◆ About this task:
Starting at the line that contains "A) ✓ Correct: More", return every line through the end of the entries below, exactly and with nothing else.

___

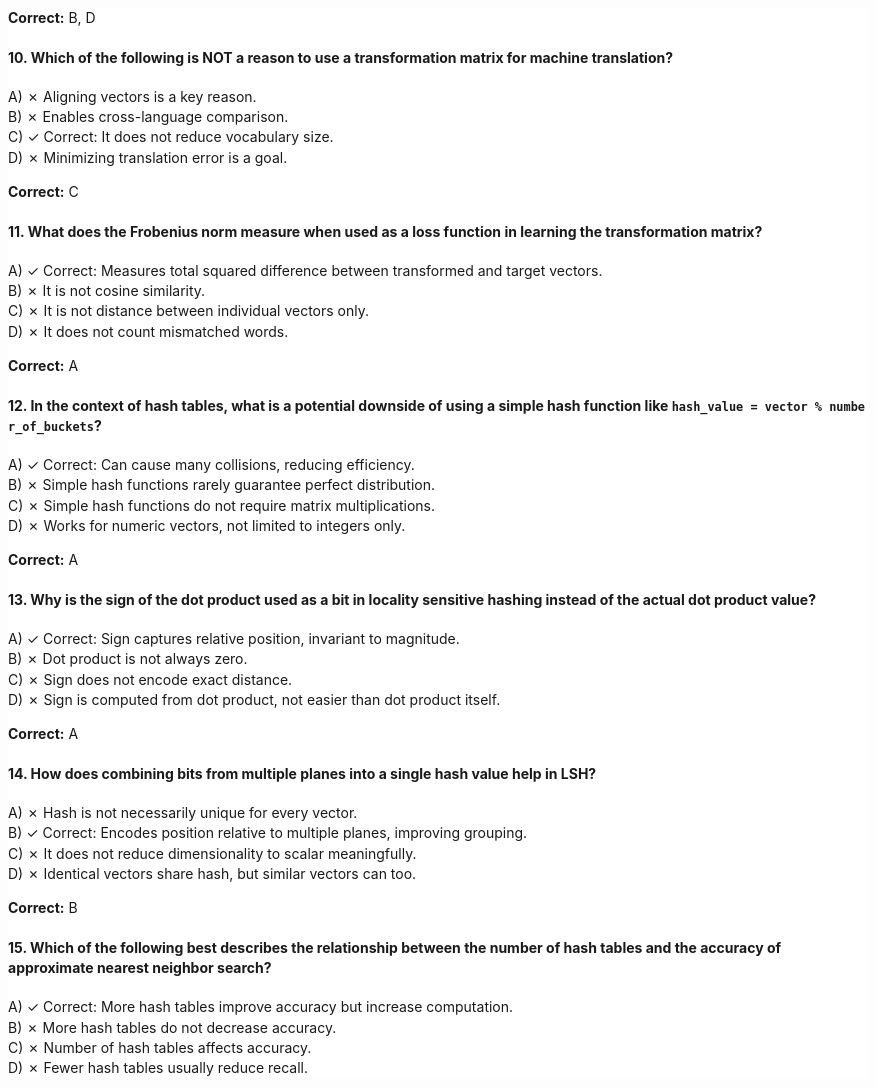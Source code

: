 **Correct:** B, D


#### 10. Which of the following is NOT a reason to use a transformation matrix for machine translation?  
A) ✗ Aligning vectors is a key reason.  
B) ✗ Enables cross-language comparison.  
C) ✓ Correct: It does not reduce vocabulary size.  
D) ✗ Minimizing translation error is a goal.  

**Correct:** C


#### 11. What does the Frobenius norm measure when used as a loss function in learning the transformation matrix?  
A) ✓ Correct: Measures total squared difference between transformed and target vectors.  
B) ✗ It is not cosine similarity.  
C) ✗ It is not distance between individual vectors only.  
D) ✗ It does not count mismatched words.  

**Correct:** A


#### 12. In the context of hash tables, what is a potential downside of using a simple hash function like `hash_value = vector % number_of_buckets`?  
A) ✓ Correct: Can cause many collisions, reducing efficiency.  
B) ✗ Simple hash functions rarely guarantee perfect distribution.  
C) ✗ Simple hash functions do not require matrix multiplications.  
D) ✗ Works for numeric vectors, not limited to integers only.  

**Correct:** A


#### 13. Why is the sign of the dot product used as a bit in locality sensitive hashing instead of the actual dot product value?  
A) ✓ Correct: Sign captures relative position, invariant to magnitude.  
B) ✗ Dot product is not always zero.  
C) ✗ Sign does not encode exact distance.  
D) ✗ Sign is computed from dot product, not easier than dot product itself.  

**Correct:** A


#### 14. How does combining bits from multiple planes into a single hash value help in LSH?  
A) ✗ Hash is not necessarily unique for every vector.  
B) ✓ Correct: Encodes position relative to multiple planes, improving grouping.  
C) ✗ It does not reduce dimensionality to scalar meaningfully.  
D) ✗ Identical vectors share hash, but similar vectors can too.  

**Correct:** B


#### 15. Which of the following best describes the relationship between the number of hash tables and the accuracy of approximate nearest neighbor search?  
A) ✓ Correct: More hash tables improve accuracy but increase computation.  
B) ✗ More hash tables do not decrease accuracy.  
C) ✗ Number of hash tables affects accuracy.  
D) ✗ Fewer hash tables usually reduce recall.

___

◆ Exercise response:
A) ✓ Correct: More hash tables improve accuracy but increase computation.  
B) ✗ More hash tables do not decrease accuracy.  
C) ✗ Number of hash tables affects accuracy.  
D) ✗ Fewer hash tables usually reduce recall.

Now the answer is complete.